ועתה לכן כה אמר יהוה אלהי ישראל אל העיר הזאת--אשר אתם אמרים נתנה ביד מלך בבל בחרב וברעב ובדבר 36
Maar nu spreekt Jahweh, Israëls God over deze stad, waarvan gij zegt, dat ze door zwaard, honger en pest in de macht van den koning van Babel is overgeleverd:
הנני מקבצם מכל הארצות אשר הדחתים שם באפי ובחמתי ובקצף גדול והשבתים אל המקום הזה והשבתים לבטח 37
Zie, Ik breng ze uit alle landen bijeen, waarheen Ik ze in mijn toorn, mijn gramschap en grote woede ga verstrooien; Ik breng ze terug naar deze plaats, en zal ze er veilig doen wonen.
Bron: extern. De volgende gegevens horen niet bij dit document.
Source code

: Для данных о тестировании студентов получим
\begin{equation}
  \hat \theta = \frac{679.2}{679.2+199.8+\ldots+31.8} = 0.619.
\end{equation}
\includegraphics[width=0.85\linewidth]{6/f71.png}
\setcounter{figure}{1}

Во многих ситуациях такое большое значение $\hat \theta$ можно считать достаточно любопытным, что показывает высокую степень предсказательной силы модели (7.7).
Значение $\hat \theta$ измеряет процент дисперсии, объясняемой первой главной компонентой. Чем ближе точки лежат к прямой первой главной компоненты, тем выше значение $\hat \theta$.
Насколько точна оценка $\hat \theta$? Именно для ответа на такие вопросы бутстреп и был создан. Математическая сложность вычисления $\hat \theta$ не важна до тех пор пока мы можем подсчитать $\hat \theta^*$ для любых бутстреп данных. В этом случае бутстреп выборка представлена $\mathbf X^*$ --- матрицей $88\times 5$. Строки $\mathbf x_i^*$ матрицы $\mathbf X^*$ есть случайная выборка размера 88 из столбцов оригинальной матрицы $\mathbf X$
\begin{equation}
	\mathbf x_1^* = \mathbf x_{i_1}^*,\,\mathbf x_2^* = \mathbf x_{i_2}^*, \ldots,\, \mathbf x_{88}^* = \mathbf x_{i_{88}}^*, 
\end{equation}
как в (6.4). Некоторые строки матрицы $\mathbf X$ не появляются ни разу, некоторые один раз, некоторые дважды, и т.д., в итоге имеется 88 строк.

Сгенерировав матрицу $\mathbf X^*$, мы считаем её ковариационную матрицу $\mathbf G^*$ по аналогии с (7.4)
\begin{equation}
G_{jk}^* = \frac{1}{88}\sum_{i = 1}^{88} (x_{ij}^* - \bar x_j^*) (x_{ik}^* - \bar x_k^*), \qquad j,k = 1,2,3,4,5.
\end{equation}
והיו לי לעם ואני אהיה להם לאלהים 38
Dan zullen zij mijn volk, en Ik zal hun God zijn;
ונתתי להם לב אחד ודרך אחד ליראה אותי כל הימים--לטוב להם ולבניהם אחריהם 39
Ik maak ze één van hart en één van zin, om Mij voor immer te vrezen, tot heil van zichzelf en van hun kinderen na hen.
וכרתי להם ברית עולם אשר לא אשוב מאחריהם להיטיבי אותם ואת יראתי אתן בלבבם לבלתי סור מעלי 40
Ik zal een eeuwig verbond met hen sluiten: dat Ik nooit zal ophouden, hun goed te doen; en dat Ik de vrees voor Mij in hun hart zal leggen, om nooit meer van Mij af te wijken.
וששתי עליהם להטיב אותם ונטעתים בארץ הזאת באמת--בכל לבי ובכל נפשי 41
Dan zal Ik er een genot in vinden, hun goed te doen, en ze stevig in dit land te planten, met heel mijn hart en heel mijn ziel.
כי כה אמר יהוה כאשר הבאתי אל העם הזה את כל הרעה הגדולה הזאת--כן אנכי מביא עליהם את כל הטובה אשר אנכי דבר עליהם 42
Want zo spreekt Jahweh: Zoals Ik al deze grote rampen over dit volk heb gebracht, zo zal Ik over hen ook al het goede doen komen, wat Ik hun nu beloof.
ונקנה השדה בארץ הזאת--אשר אתם אמרים שממה היא מאין אדם ובהמה נתנה ביד הכשדים 43
Er zullen weer akkers worden gekocht in dit land, waarvan ge zegt, dat het een wildernis is, zonder mensen en vee, overgeleverd in de macht der Chaldeën.
שדות בכסף יקנו וכתוב בספר וחתום והעד עדים בארץ בנימן ובסביבי ירושלם ובערי יהודה ובערי ההר ובערי השפלה ובערי הנגב כי אשיב את שבותם נאם יהוה 44
Men zal weer akkers kopen voor geld, oorkonden schrijven en onder getuigen verzegelen in het land van Benjamin, rondom Jerusalem, in de steden van Juda, in de steden van het bergland, van de vlakte en van de Négeb. Waarachtig, Ik zal ze weer gelukkig maken, is de godsspraak van Jahweh!